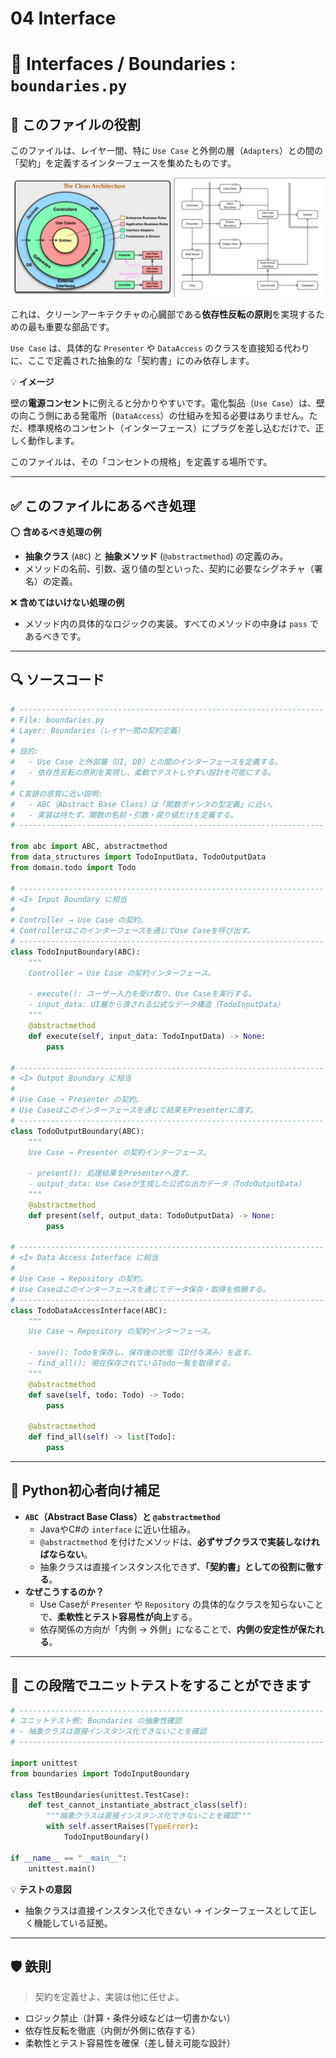 # 04 Interface

# 🔌 Interfaces / Boundaries : `boundaries.py`

## 🧭 このファイルの役割

このファイルは、レイヤー間、特に `Use Case` と外側の層（`Adapters`）との間の「契約」を定義するインターフェースを集めたものです。

![クリーンアーキテクチャ](../クリーンアーキテクチャ.png)

これは、クリーンアーキテクチャの心臓部である**依存性反転の原則**を実現するための最も重要な部品です。

`Use Case` は、具体的な `Presenter` や `DataAccess` のクラスを直接知る代わりに、ここで定義された抽象的な「契約書」にのみ依存します。

💡 **イメージ**

壁の**電源コンセント**に例えると分かりやすいです。電化製品（`Use Case`）は、壁の向こう側にある発電所（`DataAccess`）の仕組みを知る必要はありません。ただ、標準規格のコンセント（インターフェース）にプラグを差し込むだけで、正しく動作します。

このファイルは、その「コンセントの規格」を定義する場所です。

---

## ✅ このファイルにあるべき処理

⭕️ **含めるべき処理の例**

- **抽象クラス** (`ABC`) と **抽象メソッド** (`@abstractmethod`) の定義のみ。
- メソッドの名前、引数、返り値の型といった、契約に必要なシグネチャ（署名）の定義。

❌ **含めてはいけない処理の例**

- メソッド内の具体的なロジックの実装。すべてのメソッドの中身は `pass` であるべきです。

---

## 🔍 ソースコード

```python
# --------------------------------------------------------------------
# File: boundaries.py
# Layer: Boundaries（レイヤー間の契約定義）
#
# 目的:
#   - Use Case と外部層（UI, DB）との間のインターフェースを定義する。
#   - 依存性反転の原則を実現し、柔軟でテストしやすい設計を可能にする。
#
# C言語の感覚に近い説明:
#   - ABC（Abstract Base Class）は「関数ポインタの型定義」に近い。
#   - 実装は持たず、関数の名前・引数・戻り値だけを定義する。
# --------------------------------------------------------------------

from abc import ABC, abstractmethod
from data_structures import TodoInputData, TodoOutputData
from domain.todo import Todo

# --------------------------------------------------------------------
# <I> Input Boundary に相当
#
# Controller → Use Case の契約。
# Controllerはこのインターフェースを通じてUse Caseを呼び出す。
# --------------------------------------------------------------------
class TodoInputBoundary(ABC):
    """
    Controller → Use Case の契約インターフェース。

    - execute(): ユーザー入力を受け取り、Use Caseを実行する。
    - input_data: UI層から渡される公式なデータ構造（TodoInputData）
    """
    @abstractmethod
    def execute(self, input_data: TodoInputData) -> None:
        pass

# --------------------------------------------------------------------
# <I> Output Boundary に相当
#
# Use Case → Presenter の契約。
# Use Caseはこのインターフェースを通じて結果をPresenterに渡す。
# --------------------------------------------------------------------
class TodoOutputBoundary(ABC):
    """
    Use Case → Presenter の契約インターフェース。

    - present(): 処理結果をPresenterへ渡す。
    - output_data: Use Caseが生成した公式な出力データ（TodoOutputData）
    """
    @abstractmethod
    def present(self, output_data: TodoOutputData) -> None:
        pass

# --------------------------------------------------------------------
# <I> Data Access Interface に相当
#
# Use Case → Repository の契約。
# Use Caseはこのインターフェースを通じてデータ保存・取得を依頼する。
# --------------------------------------------------------------------
class TodoDataAccessInterface(ABC):
    """
    Use Case → Repository の契約インターフェース。

    - save(): Todoを保存し、保存後の状態（ID付与済み）を返す。
    - find_all(): 現在保存されているTodo一覧を取得する。
    """
    @abstractmethod
    def save(self, todo: Todo) -> Todo:
        pass

    @abstractmethod
    def find_all(self) -> list[Todo]:
        pass

```

---

## 🧩 Python初心者向け補足

- **`ABC`（Abstract Base Class）と `@abstractmethod`**
    - JavaやC#の `interface` に近い仕組み。
    - `@abstractmethod` を付けたメソッドは、**必ずサブクラスで実装しなければならない**。
    - 抽象クラスは直接インスタンス化できず、**「契約書」としての役割に徹する**。
- **なぜこうするのか？**
    - Use Caseが `Presenter` や `Repository` の具体的なクラスを知らないことで、**柔軟性とテスト容易性が向上**する。
    - 依存関係の方向が「内側 → 外側」になることで、**内側の安定性が保たれる**。

---

## 🧪 この段階でユニットテストをすることができます

```python
# --------------------------------------------------------------------
# ユニットテスト例: Boundaries の抽象性確認
# - 抽象クラスは直接インスタンス化できないことを確認
# --------------------------------------------------------------------

import unittest
from boundaries import TodoInputBoundary

class TestBoundaries(unittest.TestCase):
    def test_cannot_instantiate_abstract_class(self):
        """抽象クラスは直接インスタンス化できないことを確認"""
        with self.assertRaises(TypeError):
            TodoInputBoundary()

if __name__ == "__main__":
    unittest.main()

```

💡 **テストの意図**

- 抽象クラスは直接インスタンス化できない → インターフェースとして正しく機能している証拠。

---

## 🛡 鉄則

> 契約を定義せよ、実装は他に任せよ。
> 
- ロジック禁止（計算・条件分岐などは一切書かない）
- 依存性反転を徹底（内側が外側に依存する）
- 柔軟性とテスト容易性を確保（差し替え可能な設計）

● ● ● ●

> _To do_:
What are the lines above that hold the string "import"? Copy them.

> _Reply to the task_:
from abc import ABC, abstractmethod
from data_structures import TodoInputData, TodoOutputData
from domain.todo import Todo
import unittest
from boundaries import TodoInputBoundary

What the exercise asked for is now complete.